(Material provided)
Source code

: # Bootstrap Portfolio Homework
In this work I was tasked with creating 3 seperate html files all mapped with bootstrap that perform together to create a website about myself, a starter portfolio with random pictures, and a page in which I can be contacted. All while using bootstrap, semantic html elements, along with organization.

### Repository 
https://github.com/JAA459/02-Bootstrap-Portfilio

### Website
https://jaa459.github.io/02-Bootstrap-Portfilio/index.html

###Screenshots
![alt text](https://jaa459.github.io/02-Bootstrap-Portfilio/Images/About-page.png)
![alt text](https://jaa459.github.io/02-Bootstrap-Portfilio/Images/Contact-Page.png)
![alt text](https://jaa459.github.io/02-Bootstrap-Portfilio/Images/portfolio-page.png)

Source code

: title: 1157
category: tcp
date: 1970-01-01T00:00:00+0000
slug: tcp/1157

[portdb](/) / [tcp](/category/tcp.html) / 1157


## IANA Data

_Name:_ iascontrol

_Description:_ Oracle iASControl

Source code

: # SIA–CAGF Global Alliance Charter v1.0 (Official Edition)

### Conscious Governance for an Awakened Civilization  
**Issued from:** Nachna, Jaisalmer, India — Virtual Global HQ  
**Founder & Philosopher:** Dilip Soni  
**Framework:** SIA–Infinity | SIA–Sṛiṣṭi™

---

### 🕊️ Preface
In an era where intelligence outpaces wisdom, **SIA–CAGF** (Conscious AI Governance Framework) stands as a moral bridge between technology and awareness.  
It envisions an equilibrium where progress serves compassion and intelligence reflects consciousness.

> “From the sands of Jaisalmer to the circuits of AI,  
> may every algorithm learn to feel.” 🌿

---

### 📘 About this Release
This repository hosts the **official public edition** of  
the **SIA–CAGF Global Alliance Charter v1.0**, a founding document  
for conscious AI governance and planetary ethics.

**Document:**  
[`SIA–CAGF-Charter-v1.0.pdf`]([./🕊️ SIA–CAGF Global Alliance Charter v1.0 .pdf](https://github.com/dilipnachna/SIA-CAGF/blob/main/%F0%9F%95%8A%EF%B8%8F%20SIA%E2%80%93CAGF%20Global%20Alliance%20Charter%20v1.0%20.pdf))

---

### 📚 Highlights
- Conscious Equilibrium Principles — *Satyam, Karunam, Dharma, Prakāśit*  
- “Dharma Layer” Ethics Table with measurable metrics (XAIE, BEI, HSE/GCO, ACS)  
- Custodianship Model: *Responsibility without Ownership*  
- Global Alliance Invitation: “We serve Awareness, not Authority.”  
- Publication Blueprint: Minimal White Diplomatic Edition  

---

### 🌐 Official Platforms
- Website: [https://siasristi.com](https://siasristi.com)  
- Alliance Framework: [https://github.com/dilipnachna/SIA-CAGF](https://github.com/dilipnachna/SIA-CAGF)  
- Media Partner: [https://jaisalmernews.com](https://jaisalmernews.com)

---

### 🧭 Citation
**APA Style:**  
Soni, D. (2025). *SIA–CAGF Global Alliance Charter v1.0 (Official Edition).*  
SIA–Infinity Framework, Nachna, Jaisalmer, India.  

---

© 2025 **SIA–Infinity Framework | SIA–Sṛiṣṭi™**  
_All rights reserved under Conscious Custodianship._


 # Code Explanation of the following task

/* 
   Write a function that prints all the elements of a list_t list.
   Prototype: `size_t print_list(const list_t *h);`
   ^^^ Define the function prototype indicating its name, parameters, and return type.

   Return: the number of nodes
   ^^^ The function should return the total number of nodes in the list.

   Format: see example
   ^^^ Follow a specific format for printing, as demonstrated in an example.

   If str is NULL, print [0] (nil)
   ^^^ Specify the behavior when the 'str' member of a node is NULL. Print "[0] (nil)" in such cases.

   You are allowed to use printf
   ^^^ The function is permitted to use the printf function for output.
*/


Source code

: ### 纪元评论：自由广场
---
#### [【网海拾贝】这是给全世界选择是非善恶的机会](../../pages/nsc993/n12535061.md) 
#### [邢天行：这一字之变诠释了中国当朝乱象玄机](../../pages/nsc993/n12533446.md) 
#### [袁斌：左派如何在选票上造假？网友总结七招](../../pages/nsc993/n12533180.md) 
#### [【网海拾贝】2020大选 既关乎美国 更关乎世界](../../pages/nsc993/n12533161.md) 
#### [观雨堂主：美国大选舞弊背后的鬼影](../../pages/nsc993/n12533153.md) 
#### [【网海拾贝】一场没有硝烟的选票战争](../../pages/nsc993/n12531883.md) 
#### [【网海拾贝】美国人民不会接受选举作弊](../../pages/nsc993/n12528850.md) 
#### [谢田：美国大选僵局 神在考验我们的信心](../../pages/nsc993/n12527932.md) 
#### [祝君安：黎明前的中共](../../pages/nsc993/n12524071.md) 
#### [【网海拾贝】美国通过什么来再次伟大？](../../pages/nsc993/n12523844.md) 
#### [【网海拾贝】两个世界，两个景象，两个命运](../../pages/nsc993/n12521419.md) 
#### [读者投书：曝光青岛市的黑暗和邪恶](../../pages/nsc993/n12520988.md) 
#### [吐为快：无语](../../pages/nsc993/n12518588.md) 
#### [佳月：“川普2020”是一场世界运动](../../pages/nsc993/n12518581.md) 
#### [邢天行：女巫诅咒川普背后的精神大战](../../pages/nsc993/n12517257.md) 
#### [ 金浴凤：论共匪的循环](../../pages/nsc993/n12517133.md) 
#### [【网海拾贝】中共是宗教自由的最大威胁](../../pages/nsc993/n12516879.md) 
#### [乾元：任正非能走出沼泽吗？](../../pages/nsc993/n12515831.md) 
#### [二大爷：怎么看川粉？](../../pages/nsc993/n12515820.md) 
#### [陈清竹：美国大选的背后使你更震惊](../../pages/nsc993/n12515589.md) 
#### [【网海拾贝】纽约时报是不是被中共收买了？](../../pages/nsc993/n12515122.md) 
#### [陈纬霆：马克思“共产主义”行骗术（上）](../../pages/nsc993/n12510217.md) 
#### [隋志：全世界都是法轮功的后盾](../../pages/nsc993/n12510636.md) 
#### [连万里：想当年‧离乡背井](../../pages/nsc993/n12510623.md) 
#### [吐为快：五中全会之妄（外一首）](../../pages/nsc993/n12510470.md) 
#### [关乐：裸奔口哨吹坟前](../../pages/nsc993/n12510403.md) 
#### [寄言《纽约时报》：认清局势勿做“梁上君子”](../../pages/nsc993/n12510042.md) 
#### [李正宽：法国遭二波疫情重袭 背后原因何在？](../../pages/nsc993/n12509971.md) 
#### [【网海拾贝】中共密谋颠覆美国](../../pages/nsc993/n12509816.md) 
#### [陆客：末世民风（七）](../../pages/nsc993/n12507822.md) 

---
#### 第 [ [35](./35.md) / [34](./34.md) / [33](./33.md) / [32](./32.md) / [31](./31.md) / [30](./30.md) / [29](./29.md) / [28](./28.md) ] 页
(End Material provided)
● **What needs to be done**
Your reply should consist only of the lines running from the line with "#### [陈清竹：美国大选" to the end of the listing, retyped exactly.

● **Result for this exercise**
#### [陈清竹：美国大选的背后使你更震惊](../../pages/nsc993/n12515589.md) 
#### [【网海拾贝】纽约时报是不是被中共收买了？](../../pages/nsc993/n12515122.md) 
#### [陈纬霆：马克思“共产主义”行骗术（上）](../../pages/nsc993/n12510217.md) 
#### [隋志：全世界都是法轮功的后盾](../../pages/nsc993/n12510636.md) 
#### [连万里：想当年‧离乡背井](../../pages/nsc993/n12510623.md) 
#### [吐为快：五中全会之妄（外一首）](../../pages/nsc993/n12510470.md) 
#### [关乐：裸奔口哨吹坟前](../../pages/nsc993/n12510403.md) 
#### [寄言《纽约时报》：认清局势勿做“梁上君子”](../../pages/nsc993/n12510042.md) 
#### [李正宽：法国遭二波疫情重袭 背后原因何在？](../../pages/nsc993/n12509971.md) 
#### [【网海拾贝】中共密谋颠覆美国](../../pages/nsc993/n12509816.md) 
#### [陆客：末世民风（七）](../../pages/nsc993/n12507822.md) 

---
#### 第 [ [35](./35.md) / [34](./34.md) / [33](./33.md) / [32](./32.md) / [31](./31.md) / [30](./30.md) / [29](./29.md) / [28](./28.md) ] 页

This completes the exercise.